India’s daily crude oil consumption of 5.3-5.5 million barrels contrasts sharply with its meager domestic production of about 0.6 million barrels per day, resulting in an import dependency of nearly 85 percent. Petroleum imports already constitute 25–30 percent of India’s total imports, making oil prices a pivotal factor in the country’s external balance.
The report highlights that a $10 rise in crude oil prices translates to an additional $12–15 billion in India’s annual import expenditure. If crude prices surge towards $120 per barrel and remain elevated until FY27, India’s oil trade deficit could soar to almost $220 billion, pushing the current account deficit beyond 3.1 percent of GDP.

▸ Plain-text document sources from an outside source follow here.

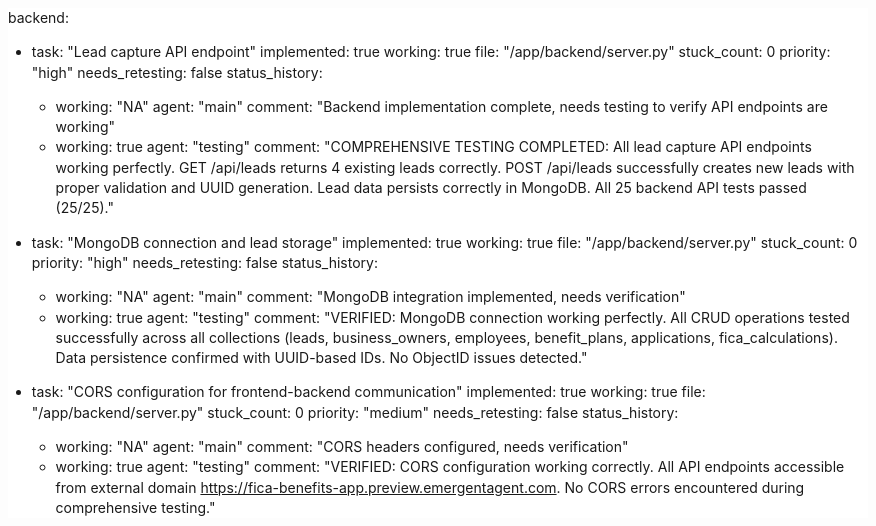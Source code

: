 backend:
  - task: "Lead capture API endpoint"
    implemented: true
    working: true
    file: "/app/backend/server.py"
    stuck_count: 0
    priority: "high"
    needs_retesting: false
    status_history:
      - working: "NA"
        agent: "main"
        comment: "Backend implementation complete, needs testing to verify API endpoints are working"
      - working: true
        agent: "testing"
        comment: "COMPREHENSIVE TESTING COMPLETED: All lead capture API endpoints working perfectly. GET /api/leads returns 4 existing leads correctly. POST /api/leads successfully creates new leads with proper validation and UUID generation. Lead data persists correctly in MongoDB. All 25 backend API tests passed (25/25)."

  - task: "MongoDB connection and lead storage"
    implemented: true
    working: true
    file: "/app/backend/server.py"
    stuck_count: 0
    priority: "high"
    needs_retesting: false
    status_history:
      - working: "NA"
        agent: "main"
        comment: "MongoDB integration implemented, needs verification"
      - working: true
        agent: "testing"
        comment: "VERIFIED: MongoDB connection working perfectly. All CRUD operations tested successfully across all collections (leads, business_owners, employees, benefit_plans, applications, fica_calculations). Data persistence confirmed with UUID-based IDs. No ObjectID issues detected."

  - task: "CORS configuration for frontend-backend communication"
    implemented: true
    working: true
    file: "/app/backend/server.py"
    stuck_count: 0
    priority: "medium"
    needs_retesting: false
    status_history:
      - working: "NA"
        agent: "main"
        comment: "CORS headers configured, needs verification"
      - working: true
        agent: "testing"
        comment: "VERIFIED: CORS configuration working correctly. All API endpoints accessible from external domain https://fica-benefits-app.preview.emergentagent.com. No CORS errors encountered during comprehensive testing."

Despite the historical trend of such scenarios leading to over 10 percent rupee depreciation, along with increased inflation and tighter liquidity, the report underscores a structural shift in India’s external sector. Robust services exports and substantial remittance inflows now act as a cushion against oil price shocks, potentially moderating the impact on the current account balance compared to previous cycles.
While crude price volatility persists due to global geopolitical tensions and supply dynamics, the report emphasizes the significance of monitoring whether oil prices will once again dominate India’s currency value, inflation rates, and capital flows in the upcoming quarters.